Ureterolithiasis may cause a patient to experience colicky pain that is abrupt in onset and accompanied by symptoms such as nausea, vomiting, and hematuria, or blood in the urine. Depending on where within the ureters the stones are impacted, the pain may radiate to the back, flank, and/or lower abdomen.
A number of imaging modalities, together with urinalysis and blood tests, may be employed to aid in the diagnosis of ureteric calculi. Most notably, ultrasonography, kidney-ureter-bladder (KUB) radiographs, and computed tomography (CT) scans may be used. Other less frequently used diagnostic approaches are pyelography and renal nuclear scans with radioisotopes.
Several factors, such as stone composition, size, and associated symptoms are taken into account when determining what treatment approaches to take for the management of ureteric calculi. Some stones require only observation and analgesics with the anticipation that they will pass spontaneously. In contrast, other stones may require pharmacotherapy, mechanical or surgical therapy.
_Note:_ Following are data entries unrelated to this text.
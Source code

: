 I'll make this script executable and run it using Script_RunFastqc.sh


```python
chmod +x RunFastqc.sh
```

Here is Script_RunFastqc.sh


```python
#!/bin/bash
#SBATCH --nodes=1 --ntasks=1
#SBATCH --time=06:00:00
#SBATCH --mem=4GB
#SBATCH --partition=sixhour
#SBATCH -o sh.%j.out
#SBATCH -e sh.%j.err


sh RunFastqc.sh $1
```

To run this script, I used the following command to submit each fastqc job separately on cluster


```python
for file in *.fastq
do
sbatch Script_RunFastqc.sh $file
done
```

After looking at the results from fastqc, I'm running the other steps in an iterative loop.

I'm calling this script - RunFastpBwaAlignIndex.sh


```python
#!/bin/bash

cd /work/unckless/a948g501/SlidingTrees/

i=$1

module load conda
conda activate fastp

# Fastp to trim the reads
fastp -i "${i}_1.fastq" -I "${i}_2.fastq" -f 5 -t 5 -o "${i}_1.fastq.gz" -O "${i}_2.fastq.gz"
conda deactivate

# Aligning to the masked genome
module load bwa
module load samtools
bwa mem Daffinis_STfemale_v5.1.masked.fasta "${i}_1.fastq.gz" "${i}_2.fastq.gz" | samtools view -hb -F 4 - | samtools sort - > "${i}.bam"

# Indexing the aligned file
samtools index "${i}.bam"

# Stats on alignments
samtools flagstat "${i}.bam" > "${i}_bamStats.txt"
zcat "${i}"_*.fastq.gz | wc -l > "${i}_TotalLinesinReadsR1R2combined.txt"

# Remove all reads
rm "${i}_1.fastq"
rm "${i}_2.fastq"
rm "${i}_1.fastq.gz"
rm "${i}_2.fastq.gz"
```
Observation and analgesics
The wait-and-watch approach is adopted for stones that are small, which is defined as a stone with a diameter of less than 4 mm. These smaller stones have a higher chance of passing out of the body spontaneously in the urine.
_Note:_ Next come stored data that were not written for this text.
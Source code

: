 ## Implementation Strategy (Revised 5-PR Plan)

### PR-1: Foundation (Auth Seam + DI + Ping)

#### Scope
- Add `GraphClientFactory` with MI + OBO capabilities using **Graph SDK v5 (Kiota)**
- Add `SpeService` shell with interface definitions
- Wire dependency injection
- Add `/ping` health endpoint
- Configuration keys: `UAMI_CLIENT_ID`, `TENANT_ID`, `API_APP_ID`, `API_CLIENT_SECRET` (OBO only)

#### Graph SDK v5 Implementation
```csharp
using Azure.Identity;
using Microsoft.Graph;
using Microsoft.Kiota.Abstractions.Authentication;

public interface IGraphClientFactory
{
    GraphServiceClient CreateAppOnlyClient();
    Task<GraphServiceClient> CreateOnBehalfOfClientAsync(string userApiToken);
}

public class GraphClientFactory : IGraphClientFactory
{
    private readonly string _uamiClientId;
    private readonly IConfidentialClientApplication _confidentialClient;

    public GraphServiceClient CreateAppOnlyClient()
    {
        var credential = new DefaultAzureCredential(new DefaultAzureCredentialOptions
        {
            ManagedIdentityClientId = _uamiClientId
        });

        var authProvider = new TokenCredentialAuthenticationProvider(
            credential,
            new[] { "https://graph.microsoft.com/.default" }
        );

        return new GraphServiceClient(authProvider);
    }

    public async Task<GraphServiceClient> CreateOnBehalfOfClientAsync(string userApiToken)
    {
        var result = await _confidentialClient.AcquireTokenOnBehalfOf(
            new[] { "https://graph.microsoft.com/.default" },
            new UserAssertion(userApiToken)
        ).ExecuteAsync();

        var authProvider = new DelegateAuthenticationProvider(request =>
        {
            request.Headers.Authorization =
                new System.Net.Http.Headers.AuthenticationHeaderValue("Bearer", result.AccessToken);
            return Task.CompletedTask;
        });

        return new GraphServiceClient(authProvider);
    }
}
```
Spontaneous passage of ureteric calculi is inversely proportional to the size. Moreover, the larger the stone, the less likely it is to pass on its own.
Other predictors of spontaneous stone passage are the exact location within the ureter and the shape of the stone. Stones lodged at the ureteropelvic junction, for example, are more difficult to pass. Patients are encouraged to increase their fluid intake during the observation period.
Ureteric calculi that are composed of uric acid or cysteine may be managed with drug therapy to bring about their dissolution.
Alkalization of the urine at a pH between 6.5 – 7.0 may be achieved with agents like potassium citrate to encourage the dissolution of uric acid stones. This is because these stones are fostered by acidic environments; thus, making the urine more alkaline inhibits the formation of new calculi and further growth of existing calculi.
This approach can also be used for the dissolution of cystine calculi; however, these stones are more difficult to dissolve. In contrast to both uric acid and cysteine calculi, it is impossible to dissolve calcium stones by pharmacotherapy.
Stones that fail to pass spontaneously, those that are too large to pass, or stones associated with other serious complications are candidates for surgical therapy. Infection is a particular complication that requires urgent attention. Surgical options include stenting, ureteroscopy, and extracorporeal shockwave lithotripsy (ESWL).
Stents are inserted endoscopically into the affected ureter to keep the ureter patent and ensure that the ureter will be able to drain urine from the kidneys to the bladder. Furthermore, these stents act as stabilizing landmarks during ESWL; however, they may cause the patient some discomfort.
ESWL, as opposed to stenting and ureteroscopy, is the least invasive of the three methods. To this end, ESWL employs sound waves at very high energy to break up large ureteric calculi into smaller chunks that are capable of being passed in the urine. This mode of therapy is appropriate for stones that are smaller than 20 mm in diameter; however, ESWL is not suitable even then in some situations.
For example, pregnancy is a contraindication to the use of ESWL. Stones that are between 10 to 20 mm can be manipulated by ureteroscopy, which is performed with the help of an endoscope equipped with a basket to capture stones. In some cases, extra laparoscopic ports are used to introduce special tools to fragment slightly larger stones before capturing them.